India v Pakistan, 2nd Test, Kolkata, 3rd day March 18, 2005

Cut down in full flight

Sachin Tendulkar was in awesome form when he fell to a poor decision by umpire Steve Bucknor © Getty Images

Until Steve Bucknor, who has gradually assumed the role of a Prince of Darkness in the Sachin Tendulkar story, extinguished the lights, the master was proceeding resolutely towards what might have been a career-defining innings. Every batting legend has produced a magnum opus comparable to Beethoven's Fifth or Picasso's Guernica - Vivian Richards and Sunil Gavaskar chose The Oval as their canvas, making 291 (1976) and 221 (1979) respectively, while Sir Garfield Sobers chose the MCG to script an epic 254 for the Rest of the World against Australia (1971-72).

Tendulkar, whose first Test century at Old Trafford announced a talent every bit as precocious as Mozart - who was all of four when Twinkle Twinkle was composed - came closest to such a innings for the ages in Chennai six years ago, but a glorious 136 was ruined by the jarring notes that followed in its wake. Rahul Dravid, who matched him stroke for stroke during a wonderful partnership today, can point to two such gems - the 148 at Headingley which is perhaps just shaded by the 233 at Adelaide against Steve Waugh's near Invincibles.
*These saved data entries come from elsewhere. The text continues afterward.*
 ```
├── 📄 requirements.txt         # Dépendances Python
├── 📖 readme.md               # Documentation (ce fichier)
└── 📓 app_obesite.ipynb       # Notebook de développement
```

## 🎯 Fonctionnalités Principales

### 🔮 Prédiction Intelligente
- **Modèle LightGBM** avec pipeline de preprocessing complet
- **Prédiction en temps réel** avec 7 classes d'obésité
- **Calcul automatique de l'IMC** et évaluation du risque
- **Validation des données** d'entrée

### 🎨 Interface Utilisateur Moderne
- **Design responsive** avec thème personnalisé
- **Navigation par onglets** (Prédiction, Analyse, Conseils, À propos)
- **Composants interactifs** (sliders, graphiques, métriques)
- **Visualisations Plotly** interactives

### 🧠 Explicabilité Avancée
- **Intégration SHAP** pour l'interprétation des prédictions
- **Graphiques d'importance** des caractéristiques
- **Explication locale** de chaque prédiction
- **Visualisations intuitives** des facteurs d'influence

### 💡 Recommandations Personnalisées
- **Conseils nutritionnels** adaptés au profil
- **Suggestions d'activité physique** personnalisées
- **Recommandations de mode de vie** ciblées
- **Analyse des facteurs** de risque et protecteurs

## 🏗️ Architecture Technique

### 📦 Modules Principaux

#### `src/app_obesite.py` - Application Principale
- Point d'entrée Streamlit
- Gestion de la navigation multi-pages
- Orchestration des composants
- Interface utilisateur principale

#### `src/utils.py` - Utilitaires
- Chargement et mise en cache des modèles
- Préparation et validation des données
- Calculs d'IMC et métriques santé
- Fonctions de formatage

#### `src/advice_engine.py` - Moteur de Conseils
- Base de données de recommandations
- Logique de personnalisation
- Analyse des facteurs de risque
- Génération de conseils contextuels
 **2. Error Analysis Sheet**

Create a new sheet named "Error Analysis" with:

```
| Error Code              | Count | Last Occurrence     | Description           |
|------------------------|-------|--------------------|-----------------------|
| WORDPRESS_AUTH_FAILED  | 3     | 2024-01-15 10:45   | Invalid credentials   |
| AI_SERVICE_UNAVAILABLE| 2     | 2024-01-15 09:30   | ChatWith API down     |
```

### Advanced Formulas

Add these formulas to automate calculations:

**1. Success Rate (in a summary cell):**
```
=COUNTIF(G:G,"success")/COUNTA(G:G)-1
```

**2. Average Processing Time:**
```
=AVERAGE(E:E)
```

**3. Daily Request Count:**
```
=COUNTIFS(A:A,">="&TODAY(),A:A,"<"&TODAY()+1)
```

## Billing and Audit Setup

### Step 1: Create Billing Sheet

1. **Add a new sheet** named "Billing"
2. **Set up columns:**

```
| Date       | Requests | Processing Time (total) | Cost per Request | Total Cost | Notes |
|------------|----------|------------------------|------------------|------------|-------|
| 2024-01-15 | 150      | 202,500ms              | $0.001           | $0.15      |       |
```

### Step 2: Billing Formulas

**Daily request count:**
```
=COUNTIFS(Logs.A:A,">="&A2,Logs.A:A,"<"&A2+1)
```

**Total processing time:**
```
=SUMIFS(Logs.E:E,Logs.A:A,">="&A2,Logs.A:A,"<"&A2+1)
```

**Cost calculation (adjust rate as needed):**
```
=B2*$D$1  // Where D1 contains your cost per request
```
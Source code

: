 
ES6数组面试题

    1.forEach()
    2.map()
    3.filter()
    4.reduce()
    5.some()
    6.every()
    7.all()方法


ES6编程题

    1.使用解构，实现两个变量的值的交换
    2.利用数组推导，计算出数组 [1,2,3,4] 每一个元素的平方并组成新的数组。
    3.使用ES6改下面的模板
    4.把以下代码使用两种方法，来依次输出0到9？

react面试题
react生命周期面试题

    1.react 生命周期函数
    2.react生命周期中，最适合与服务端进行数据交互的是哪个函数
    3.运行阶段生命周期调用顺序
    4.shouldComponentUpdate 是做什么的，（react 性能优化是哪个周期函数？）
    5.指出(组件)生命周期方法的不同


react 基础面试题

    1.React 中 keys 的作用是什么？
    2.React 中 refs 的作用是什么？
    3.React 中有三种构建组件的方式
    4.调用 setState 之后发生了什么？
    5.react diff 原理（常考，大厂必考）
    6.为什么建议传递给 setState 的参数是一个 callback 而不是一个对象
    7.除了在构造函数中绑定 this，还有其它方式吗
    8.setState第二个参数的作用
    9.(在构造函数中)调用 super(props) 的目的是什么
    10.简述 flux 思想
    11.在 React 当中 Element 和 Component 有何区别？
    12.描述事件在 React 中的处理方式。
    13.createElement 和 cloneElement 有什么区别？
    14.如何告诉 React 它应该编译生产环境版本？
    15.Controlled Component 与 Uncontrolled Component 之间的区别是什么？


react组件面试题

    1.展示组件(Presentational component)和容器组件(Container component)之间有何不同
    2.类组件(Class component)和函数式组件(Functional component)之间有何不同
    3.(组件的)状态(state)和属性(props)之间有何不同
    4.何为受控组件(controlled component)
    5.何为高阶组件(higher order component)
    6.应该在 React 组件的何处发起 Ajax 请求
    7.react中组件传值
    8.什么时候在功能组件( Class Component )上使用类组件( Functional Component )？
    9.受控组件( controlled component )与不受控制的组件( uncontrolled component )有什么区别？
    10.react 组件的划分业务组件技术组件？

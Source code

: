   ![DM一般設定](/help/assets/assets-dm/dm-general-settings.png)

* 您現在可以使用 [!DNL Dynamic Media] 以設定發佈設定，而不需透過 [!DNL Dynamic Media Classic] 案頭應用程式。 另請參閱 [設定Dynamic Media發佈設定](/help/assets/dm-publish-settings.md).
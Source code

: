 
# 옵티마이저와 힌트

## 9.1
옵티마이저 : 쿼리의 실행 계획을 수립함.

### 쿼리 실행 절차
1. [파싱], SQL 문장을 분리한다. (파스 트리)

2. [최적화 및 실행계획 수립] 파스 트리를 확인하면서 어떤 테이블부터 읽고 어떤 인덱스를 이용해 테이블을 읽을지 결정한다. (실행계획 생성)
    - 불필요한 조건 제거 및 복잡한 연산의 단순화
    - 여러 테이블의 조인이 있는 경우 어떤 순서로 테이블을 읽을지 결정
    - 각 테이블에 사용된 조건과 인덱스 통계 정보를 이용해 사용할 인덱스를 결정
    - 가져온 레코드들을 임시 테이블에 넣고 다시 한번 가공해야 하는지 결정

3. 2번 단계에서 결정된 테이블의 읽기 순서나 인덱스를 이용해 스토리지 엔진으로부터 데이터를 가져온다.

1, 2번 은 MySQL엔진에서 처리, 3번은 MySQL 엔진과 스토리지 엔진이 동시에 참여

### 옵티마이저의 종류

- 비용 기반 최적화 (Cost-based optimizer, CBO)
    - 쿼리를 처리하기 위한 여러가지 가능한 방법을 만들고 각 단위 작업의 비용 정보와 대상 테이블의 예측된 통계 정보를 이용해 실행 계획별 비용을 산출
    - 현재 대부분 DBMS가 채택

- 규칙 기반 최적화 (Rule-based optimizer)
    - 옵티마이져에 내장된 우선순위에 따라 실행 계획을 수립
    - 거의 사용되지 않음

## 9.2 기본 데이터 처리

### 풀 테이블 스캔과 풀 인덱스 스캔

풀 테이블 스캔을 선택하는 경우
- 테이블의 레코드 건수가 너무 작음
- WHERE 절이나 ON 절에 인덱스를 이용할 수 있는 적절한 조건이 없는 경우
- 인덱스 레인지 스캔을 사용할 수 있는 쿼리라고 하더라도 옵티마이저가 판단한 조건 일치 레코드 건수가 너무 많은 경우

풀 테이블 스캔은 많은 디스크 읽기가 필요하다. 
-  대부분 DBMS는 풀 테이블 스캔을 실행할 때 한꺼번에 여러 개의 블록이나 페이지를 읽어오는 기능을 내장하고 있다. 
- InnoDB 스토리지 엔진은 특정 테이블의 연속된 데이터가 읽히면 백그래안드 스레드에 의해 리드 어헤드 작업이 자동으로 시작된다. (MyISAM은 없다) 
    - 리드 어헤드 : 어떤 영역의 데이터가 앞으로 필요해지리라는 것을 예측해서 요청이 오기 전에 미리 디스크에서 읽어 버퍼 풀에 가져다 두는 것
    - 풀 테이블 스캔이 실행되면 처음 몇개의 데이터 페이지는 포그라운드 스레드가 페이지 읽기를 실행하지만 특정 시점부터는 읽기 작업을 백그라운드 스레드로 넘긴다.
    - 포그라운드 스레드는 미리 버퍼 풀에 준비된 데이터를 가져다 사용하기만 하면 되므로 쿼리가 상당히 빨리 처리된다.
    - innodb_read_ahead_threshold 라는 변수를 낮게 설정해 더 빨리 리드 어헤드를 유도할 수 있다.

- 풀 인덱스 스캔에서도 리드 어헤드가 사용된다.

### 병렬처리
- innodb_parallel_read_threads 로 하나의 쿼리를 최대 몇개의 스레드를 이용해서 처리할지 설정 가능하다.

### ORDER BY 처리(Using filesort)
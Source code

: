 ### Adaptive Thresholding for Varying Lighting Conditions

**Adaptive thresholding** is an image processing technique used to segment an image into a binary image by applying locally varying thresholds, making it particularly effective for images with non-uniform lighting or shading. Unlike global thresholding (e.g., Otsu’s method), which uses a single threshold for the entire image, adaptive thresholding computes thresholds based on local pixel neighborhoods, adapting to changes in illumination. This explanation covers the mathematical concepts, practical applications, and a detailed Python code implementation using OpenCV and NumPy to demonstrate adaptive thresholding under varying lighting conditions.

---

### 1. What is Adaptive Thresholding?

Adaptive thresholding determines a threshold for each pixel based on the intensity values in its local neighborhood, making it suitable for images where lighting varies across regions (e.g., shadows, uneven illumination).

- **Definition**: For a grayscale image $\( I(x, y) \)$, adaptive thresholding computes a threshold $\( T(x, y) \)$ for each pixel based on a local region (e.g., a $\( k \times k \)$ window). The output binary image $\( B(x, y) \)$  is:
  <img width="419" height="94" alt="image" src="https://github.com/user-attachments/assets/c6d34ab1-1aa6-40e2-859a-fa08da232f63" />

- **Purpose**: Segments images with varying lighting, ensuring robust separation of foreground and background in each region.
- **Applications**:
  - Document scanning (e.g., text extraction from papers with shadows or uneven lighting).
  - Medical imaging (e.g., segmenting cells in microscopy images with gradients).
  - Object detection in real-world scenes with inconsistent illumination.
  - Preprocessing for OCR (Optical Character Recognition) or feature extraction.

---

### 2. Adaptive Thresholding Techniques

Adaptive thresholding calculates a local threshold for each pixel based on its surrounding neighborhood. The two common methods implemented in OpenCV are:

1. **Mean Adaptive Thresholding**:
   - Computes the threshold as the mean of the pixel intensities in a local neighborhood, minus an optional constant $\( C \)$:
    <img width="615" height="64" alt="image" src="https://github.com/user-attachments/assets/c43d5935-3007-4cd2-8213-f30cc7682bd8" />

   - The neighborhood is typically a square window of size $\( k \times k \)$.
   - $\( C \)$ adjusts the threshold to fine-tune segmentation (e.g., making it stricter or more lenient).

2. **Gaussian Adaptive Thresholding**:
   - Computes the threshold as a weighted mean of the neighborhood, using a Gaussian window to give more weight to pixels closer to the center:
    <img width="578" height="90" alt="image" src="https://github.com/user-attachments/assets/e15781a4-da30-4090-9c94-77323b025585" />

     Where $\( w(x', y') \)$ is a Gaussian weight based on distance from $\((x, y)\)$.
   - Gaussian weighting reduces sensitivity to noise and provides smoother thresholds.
Whinges about officiating are not the sole preserve of cricket, witness the recent Jose Mourinho-Anders Frisk fracas, but a diabolical decision like that which sent Tendulkar on his way - the reprieve he got in Mohali was just as nonsensical - can only push cricket one step closer to technology's embrace. With a Test match, and perhaps a series, tantalisingly poised, what wasn't needed was a judgement so flawed that it made you wonder whether umpires should be offered the light too.

The Tendulkar-Dravid partnership should have been the crowning glory of a fabulous day's cricket, when India's bowlers finally woke from the torpor that had seized them on the final day at Mohali. They did everything that they hadn't done then, or yesterday, building pressure and forcing mistakes, though it still required a bizarre leave from Yousuf Youhana and a half-hearted prod from Inzamam-ul-Haq - who had been batting like a dream - for them to seize the initiative.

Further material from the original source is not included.